We've got a problem that says,
A man, mass M, stands on a massless rod which is free to rotate about the center in the horizontal plane. The man has a gun (massless) with one bullet, mass m. He shoots the bullet with velocity Vb, horizontally. Find the angular velocity of the man as a function of the angle, theta, which the bullet's velocity vector makes with the rod.
So you've got a guy standing on one end of a rotating rod, and he shoots a bullet from an angle and starts moving.
My prof told me I have to determine first that the angular momentum in the direction we are moving is conserved. To do this, I must show that external torque in that direction is 0.
Since it's frictionless, the only two external forces acting on the man are gravity and normal force. When I use right-hand-rule and cross product of those two forces with the r displacement vector from the origin of pivot to the man, I get that their torques are in the horizontal axis, which has nothing to do with the direction I'm interested in.

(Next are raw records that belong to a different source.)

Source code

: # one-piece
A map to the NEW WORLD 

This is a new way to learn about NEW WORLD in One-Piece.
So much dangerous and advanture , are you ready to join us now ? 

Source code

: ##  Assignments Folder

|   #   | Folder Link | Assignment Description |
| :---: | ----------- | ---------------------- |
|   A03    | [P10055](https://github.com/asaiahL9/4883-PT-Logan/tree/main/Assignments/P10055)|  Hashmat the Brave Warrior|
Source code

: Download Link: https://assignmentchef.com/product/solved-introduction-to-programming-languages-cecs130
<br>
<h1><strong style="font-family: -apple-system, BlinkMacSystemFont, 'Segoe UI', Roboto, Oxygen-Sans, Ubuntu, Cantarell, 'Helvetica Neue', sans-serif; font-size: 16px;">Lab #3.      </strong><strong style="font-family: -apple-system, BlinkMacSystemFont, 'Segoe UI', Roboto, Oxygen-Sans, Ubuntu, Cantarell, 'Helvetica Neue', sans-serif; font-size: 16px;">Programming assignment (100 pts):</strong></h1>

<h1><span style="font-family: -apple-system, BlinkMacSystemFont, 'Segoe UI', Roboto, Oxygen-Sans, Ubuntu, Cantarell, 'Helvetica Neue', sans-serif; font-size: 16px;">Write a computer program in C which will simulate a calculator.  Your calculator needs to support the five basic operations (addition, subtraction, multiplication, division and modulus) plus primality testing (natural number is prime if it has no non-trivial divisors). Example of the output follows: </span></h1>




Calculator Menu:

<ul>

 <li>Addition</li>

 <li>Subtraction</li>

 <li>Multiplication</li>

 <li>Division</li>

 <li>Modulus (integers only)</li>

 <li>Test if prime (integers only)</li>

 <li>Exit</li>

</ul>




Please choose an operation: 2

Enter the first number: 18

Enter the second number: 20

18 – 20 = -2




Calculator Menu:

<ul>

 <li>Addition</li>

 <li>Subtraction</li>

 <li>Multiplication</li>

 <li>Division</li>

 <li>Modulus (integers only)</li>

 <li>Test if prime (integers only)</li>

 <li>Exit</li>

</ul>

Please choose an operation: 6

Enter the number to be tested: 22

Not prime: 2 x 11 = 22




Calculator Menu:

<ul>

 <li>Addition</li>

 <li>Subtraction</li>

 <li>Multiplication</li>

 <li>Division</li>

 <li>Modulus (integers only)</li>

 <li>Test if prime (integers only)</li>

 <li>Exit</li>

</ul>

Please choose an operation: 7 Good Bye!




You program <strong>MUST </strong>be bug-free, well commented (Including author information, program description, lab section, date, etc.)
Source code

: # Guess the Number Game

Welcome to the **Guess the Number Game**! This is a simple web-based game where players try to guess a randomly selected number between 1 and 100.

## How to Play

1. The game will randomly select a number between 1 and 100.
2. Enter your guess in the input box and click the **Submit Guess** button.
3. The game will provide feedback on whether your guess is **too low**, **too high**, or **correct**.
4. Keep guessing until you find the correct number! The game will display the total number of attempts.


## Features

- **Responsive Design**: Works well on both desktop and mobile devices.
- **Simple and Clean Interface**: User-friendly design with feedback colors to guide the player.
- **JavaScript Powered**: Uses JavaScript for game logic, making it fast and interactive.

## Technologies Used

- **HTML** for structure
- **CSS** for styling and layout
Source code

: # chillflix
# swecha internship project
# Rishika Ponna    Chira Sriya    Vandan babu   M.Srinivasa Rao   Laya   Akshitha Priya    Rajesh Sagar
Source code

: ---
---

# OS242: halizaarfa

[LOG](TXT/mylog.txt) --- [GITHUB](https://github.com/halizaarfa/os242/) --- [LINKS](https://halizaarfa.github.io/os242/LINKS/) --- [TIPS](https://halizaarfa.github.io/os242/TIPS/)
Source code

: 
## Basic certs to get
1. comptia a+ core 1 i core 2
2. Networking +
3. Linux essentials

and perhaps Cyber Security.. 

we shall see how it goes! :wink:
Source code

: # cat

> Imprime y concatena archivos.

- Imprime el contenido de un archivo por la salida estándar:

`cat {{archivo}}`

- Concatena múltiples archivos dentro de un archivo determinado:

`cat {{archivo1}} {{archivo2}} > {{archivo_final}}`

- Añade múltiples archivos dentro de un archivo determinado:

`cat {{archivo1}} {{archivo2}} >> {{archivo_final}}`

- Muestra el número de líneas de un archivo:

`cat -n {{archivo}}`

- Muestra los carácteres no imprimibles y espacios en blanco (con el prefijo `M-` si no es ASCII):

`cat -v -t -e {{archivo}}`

L = r x p, so to determine the direction of angular momentum for the man, I do r x mv which she said the velocity vector was pointed into the board/paper
So that r x p = angular momentum in the upwards z-direction.
I don't understand why the velocity vector goes into the board? If the man shoots the bullet in that direction, he's going to move outwards from shooting the bullet inwards.
If anybody could clear up this one conceptual misunderstanding for me (which I've been looking all over the internet to try to understand) I would greatly appreciate it.